[PROMPT]
Where a picture appears in the data below, exclude it; restate everything else word for word.

[INFORMATION SUPPLIED]

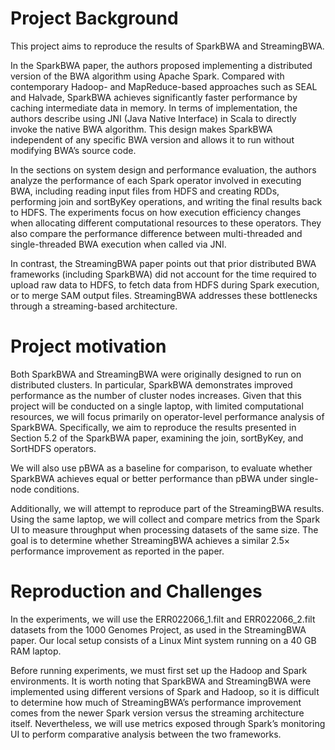 
# Project Background

This project aims to reproduce the results of SparkBWA and StreamingBWA.

In the SparkBWA paper, the authors proposed implementing a distributed version of the BWA algorithm using Apache Spark. Compared with contemporary Hadoop- and MapReduce-based approaches such as SEAL and Halvade, SparkBWA achieves significantly faster performance by caching intermediate data in memory.
In terms of implementation, the authors describe using JNI (Java Native Interface) in Scala to directly invoke the native BWA algorithm. This design makes SparkBWA independent of any specific BWA version and allows it to run without modifying BWA’s source code.

In the sections on system design and performance evaluation, the authors analyze the performance of each Spark operator involved in executing BWA, including reading input files from HDFS and creating RDDs, performing join and sortByKey operations, and writing the final results back to HDFS. The experiments focus on how execution efficiency changes when allocating different computational resources to these operators. They also compare the performance difference between multi-threaded and single-threaded BWA execution when called via JNI.

In contrast, the StreamingBWA paper points out that prior distributed BWA frameworks (including SparkBWA) did not account for the time required to upload raw data to HDFS, to fetch data from HDFS during Spark execution, or to merge SAM output files. StreamingBWA addresses these bottlenecks through a streaming-based architecture.



# Project motivation

Both SparkBWA and StreamingBWA were originally designed to run on distributed clusters. In particular, SparkBWA demonstrates improved performance as the number of cluster nodes increases.
Given that this project will be conducted on a single laptop, with limited computational resources, we will focus primarily on operator-level performance analysis of SparkBWA. Specifically, we aim to reproduce the results presented in Section 5.2 of the SparkBWA paper, examining the join, sortByKey, and SortHDFS operators.

We will also use pBWA as a baseline for comparison, to evaluate whether SparkBWA achieves equal or better performance than pBWA under single-node conditions.

Additionally, we will attempt to reproduce part of the StreamingBWA results. Using the same laptop, we will collect and compare metrics from the Spark UI to measure throughput when processing datasets of the same size. The goal is to determine whether StreamingBWA achieves a similar 2.5× performance improvement as reported in the paper.



# Reproduction and Challenges

In the experiments, we will use the ERR022066_1.filt and ERR022066_2.filt datasets from the 1000 Genomes Project, as used in the StreamingBWA paper.
Our local setup consists of a Linux Mint system running on a 40 GB RAM laptop.

Before running experiments, we must first set up the Hadoop and Spark environments. It is worth noting that SparkBWA and StreamingBWA were implemented using different versions of Spark and Hadoop, so it is difficult to determine how much of StreamingBWA’s performance improvement comes from the newer Spark version versus the streaming architecture itself.
Nevertheless, we will use metrics exposed through Spark’s monitoring UI to perform comparative analysis between the two frameworks.


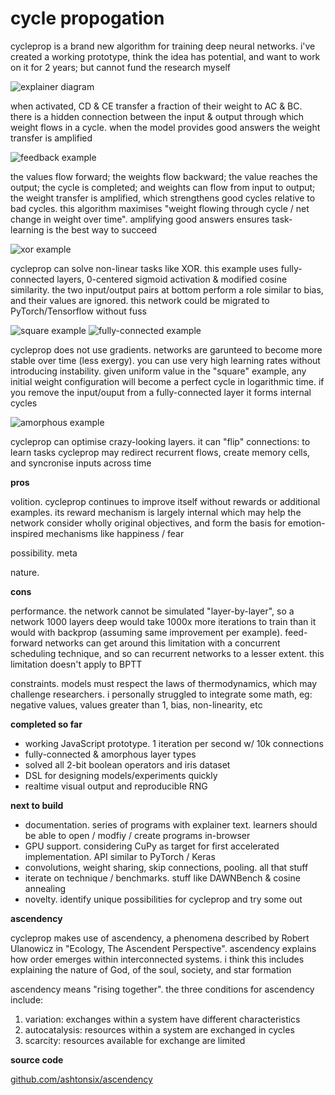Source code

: # cycle propogation

cycleprop is a brand new algorithm for training deep neural networks. i've
created a working prototype, think the idea has potential, and want to work on
it for 2 years; but cannot fund the research myself

![explainer diagram]()

when activated, CD & CE transfer a fraction of their weight to AC & BC. there is
a hidden connection between the input & output through which weight flows in a
cycle. when the model provides good answers the weight transfer is amplified

![feedback example]()

the values flow forward; the weights flow backward; the value reaches the
output; the cycle is completed; and weights can flow from input to output; the
weight transfer is amplified, which strengthens good cycles relative to bad
cycles. this algorithm maximises "weight flowing through cycle / net change in
weight over time". amplifying good answers ensures task-learning is the best way
to succeed

![xor example]()

cycleprop can solve non-linear tasks like XOR. this example uses fully-connected
layers, 0-centered sigmoid activation & modified cosine similarity. the two
input/output pairs at bottom perform a role similar to bias, and their values
are ignored. this network could be migrated to PyTorch/Tensorflow without fuss

![square example]() ![fully-connected example]()

cycleprop does not use gradients. networks are garunteed to become more stable
over time (less exergy). you can use very high learning rates without
introducing instability. given uniform value in the "square" example, any
initial weight configuration will become a perfect cycle in logarithmic time. if
you remove the input/ouput from a fully-connected layer it forms internal cycles

![amorphous example]()

cycleprop can optimise crazy-looking layers. it can "flip" connections: to learn
tasks cycleprop may redirect recurrent flows, create memory cells, and
syncronise inputs across time

**pros**

volition. cycleprop continues to improve itself without rewards or additional
examples. its reward mechanism is largely internal which may help the network
consider wholly original objectives, and form the basis for emotion-inspired
mechanisms like happiness / fear

possibility. meta

nature.

**cons**

performance. the network cannot be simulated "layer-by-layer", so a network 1000
layers deep would take 1000x more iterations to train than it would with
backprop (assuming same improvement per example). feed-forward networks can get
around this limitation with a concurrent scheduling technique, and so can
recurrent networks to a lesser extent. this limitation doesn't apply to BPTT

constraints. models must respect the laws of thermodynamics, which may challenge
researchers. i personally struggled to integrate some math, eg: negative values,
values greater than 1, bias, non-linearity, etc

**completed so far**

- working JavaScript prototype. 1 iteration per second w/ 10k connections
- fully-connected & amorphous layer types
- solved all 2-bit boolean operators and iris dataset
- DSL for designing models/experiments quickly
- realtime visual output and reproducible RNG

**next to build**

- documentation. series of programs with explainer text. learners should be able
  to open / modfiy / create programs in-browser
- GPU support. considering CuPy as target for first accelerated implementation.
  API similar to PyTorch / Keras
- convolutions, weight sharing, skip connections, pooling. all that stuff
- iterate on technique / benchmarks. stuff like DAWNBench & cosine annealing
- novelty. identify unique possibilities for cycleprop and try some out

**ascendency**

cycleprop makes use of ascendency, a phenomena described by Robert Ulanowicz in
"Ecology, The Ascendent Perspective". ascendency explains how order emerges
within interconnected systems. i think this includes explaining the nature of
God, of the soul, society, and star formation

ascendency means "rising together". the three conditions for ascendency include:

1.  variation: exchanges within a system have different characteristics
2.  autocatalysis: resources within a system are exchanged in cycles
3.  scarcity: resources available for exchange are limited

**source code**

[github.com/ashtonsix/ascendency](https://github.com/ashtonsix/ascendency)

[RESULT]
# Project Background

This project aims to reproduce the results of SparkBWA and StreamingBWA.

In the SparkBWA paper, the authors proposed implementing a distributed version of the BWA algorithm using Apache Spark. Compared with contemporary Hadoop- and MapReduce-based approaches such as SEAL and Halvade, SparkBWA achieves significantly faster performance by caching intermediate data in memory.
In terms of implementation, the authors describe using JNI (Java Native Interface) in Scala to directly invoke the native BWA algorithm. This design makes SparkBWA independent of any specific BWA version and allows it to run without modifying BWA’s source code.

In the sections on system design and performance evaluation, the authors analyze the performance of each Spark operator involved in executing BWA, including reading input files from HDFS and creating RDDs, performing join and sortByKey operations, and writing the final results back to HDFS. The experiments focus on how execution efficiency changes when allocating different computational resources to these operators. They also compare the performance difference between multi-threaded and single-threaded BWA execution when called via JNI.

In contrast, the StreamingBWA paper points out that prior distributed BWA frameworks (including SparkBWA) did not account for the time required to upload raw data to HDFS, to fetch data from HDFS during Spark execution, or to merge SAM output files. StreamingBWA addresses these bottlenecks through a streaming-based architecture.



# Project motivation

Both SparkBWA and StreamingBWA were originally designed to run on distributed clusters. In particular, SparkBWA demonstrates improved performance as the number of cluster nodes increases.
Given that this project will be conducted on a single laptop, with limited computational resources, we will focus primarily on operator-level performance analysis of SparkBWA. Specifically, we aim to reproduce the results presented in Section 5.2 of the SparkBWA paper, examining the join, sortByKey, and SortHDFS operators.

We will also use pBWA as a baseline for comparison, to evaluate whether SparkBWA achieves equal or better performance than pBWA under single-node conditions.

Additionally, we will attempt to reproduce part of the StreamingBWA results. Using the same laptop, we will collect and compare metrics from the Spark UI to measure throughput when processing datasets of the same size. The goal is to determine whether StreamingBWA achieves a similar 2.5× performance improvement as reported in the paper.



# Reproduction and Challenges

In the experiments, we will use the ERR022066_1.filt and ERR022066_2.filt datasets from the 1000 Genomes Project, as used in the StreamingBWA paper.
Our local setup consists of a Linux Mint system running on a 40 GB RAM laptop.

Before running experiments, we must first set up the Hadoop and Spark environments. It is worth noting that SparkBWA and StreamingBWA were implemented using different versions of Spark and Hadoop, so it is difficult to determine how much of StreamingBWA’s performance improvement comes from the newer Spark version versus the streaming architecture itself.
Nevertheless, we will use metrics exposed through Spark’s monitoring UI to perform comparative analysis between the two frameworks.


Source code

: # cycle propogation

cycleprop is a brand new algorithm for training deep neural networks. i've
created a working prototype, think the idea has potential, and want to work on
it for 2 years; but cannot fund the research myself

![explainer diagram]()

when activated, CD & CE transfer a fraction of their weight to AC & BC. there is
a hidden connection between the input & output through which weight flows in a
cycle. when the model provides good answers the weight transfer is amplified

![feedback example]()

the values flow forward; the weights flow backward; the value reaches the
output; the cycle is completed; and weights can flow from input to output; the
weight transfer is amplified, which strengthens good cycles relative to bad
cycles. this algorithm maximises "weight flowing through cycle / net change in
weight over time". amplifying good answers ensures task-learning is the best way
to succeed

![xor example]()

cycleprop can solve non-linear tasks like XOR. this example uses fully-connected
layers, 0-centered sigmoid activation & modified cosine similarity. the two
input/output pairs at bottom perform a role similar to bias, and their values
are ignored. this network could be migrated to PyTorch/Tensorflow without fuss

![square example]() ![fully-connected example]()

cycleprop does not use gradients. networks are garunteed to become more stable
over time (less exergy). you can use very high learning rates without
introducing instability. given uniform value in the "square" example, any
initial weight configuration will become a perfect cycle in logarithmic time. if
you remove the input/ouput from a fully-connected layer it forms internal cycles

![amorphous example]()

cycleprop can optimise crazy-looking layers. it can "flip" connections: to learn
tasks cycleprop may redirect recurrent flows, create memory cells, and
syncronise inputs across time

**pros**

volition. cycleprop continues to improve itself without rewards or additional
examples. its reward mechanism is largely internal which may help the network
consider wholly original objectives, and form the basis for emotion-inspired
mechanisms like happiness / fear

possibility. meta

nature.

**cons**

performance. the network cannot be simulated "layer-by-layer", so a network 1000
layers deep would take 1000x more iterations to train than it would with
backprop (assuming same improvement per example). feed-forward networks can get
around this limitation with a concurrent scheduling technique, and so can
recurrent networks to a lesser extent. this limitation doesn't apply to BPTT

constraints. models must respect the laws of thermodynamics, which may challenge
researchers. i personally struggled to integrate some math, eg: negative values,
values greater than 1, bias, non-linearity, etc

**completed so far**

- working JavaScript prototype. 1 iteration per second w/ 10k connections
- fully-connected & amorphous layer types
- solved all 2-bit boolean operators and iris dataset
- DSL for designing models/experiments quickly
- realtime visual output and reproducible RNG

**next to build**

- documentation. series of programs with explainer text. learners should be able
  to open / modfiy / create programs in-browser
- GPU support. considering CuPy as target for first accelerated implementation.
  API similar to PyTorch / Keras
- convolutions, weight sharing, skip connections, pooling. all that stuff
- iterate on technique / benchmarks. stuff like DAWNBench & cosine annealing
- novelty. identify unique possibilities for cycleprop and try some out

**ascendency**

cycleprop makes use of ascendency, a phenomena described by Robert Ulanowicz in
"Ecology, The Ascendent Perspective". ascendency explains how order emerges
within interconnected systems. i think this includes explaining the nature of
God, of the soul, society, and star formation

ascendency means "rising together". the three conditions for ascendency include:

1.  variation: exchanges within a system have different characteristics
2.  autocatalysis: resources within a system are exchanged in cycles
3.  scarcity: resources available for exchange are limited

**source code**

[github.com/ashtonsix/ascendency](https://github.com/ashtonsix/ascendency)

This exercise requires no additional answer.